* [Problem description]:
Quote the lines below exactly, from the one that holds "the core feature." through the final line of the records, and only those.

(Beginning of Stored data)

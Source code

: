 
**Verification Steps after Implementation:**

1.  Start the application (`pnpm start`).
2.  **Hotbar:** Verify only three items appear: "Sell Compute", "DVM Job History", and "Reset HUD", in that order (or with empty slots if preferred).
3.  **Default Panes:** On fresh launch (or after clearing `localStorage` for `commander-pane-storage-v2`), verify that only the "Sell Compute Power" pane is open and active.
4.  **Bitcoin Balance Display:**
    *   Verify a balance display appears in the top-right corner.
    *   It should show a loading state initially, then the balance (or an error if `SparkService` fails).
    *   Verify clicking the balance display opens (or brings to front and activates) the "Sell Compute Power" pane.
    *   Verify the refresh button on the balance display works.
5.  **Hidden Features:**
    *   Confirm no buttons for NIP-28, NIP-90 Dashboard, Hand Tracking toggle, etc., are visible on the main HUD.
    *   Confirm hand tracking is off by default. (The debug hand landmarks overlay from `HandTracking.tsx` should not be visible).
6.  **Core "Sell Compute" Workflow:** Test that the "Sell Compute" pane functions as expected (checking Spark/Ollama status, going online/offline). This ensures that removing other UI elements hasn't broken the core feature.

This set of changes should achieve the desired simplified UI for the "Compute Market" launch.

(End of Stored data)

* [Solution for this exercise]:
6.  **Core "Sell Compute" Workflow:** Test that the "Sell Compute" pane functions as expected (checking Spark/Ollama status, going online/offline). This ensures that removing other UI elements hasn't broken the core feature.

This set of changes should achieve the desired simplified UI for the "Compute Market" launch.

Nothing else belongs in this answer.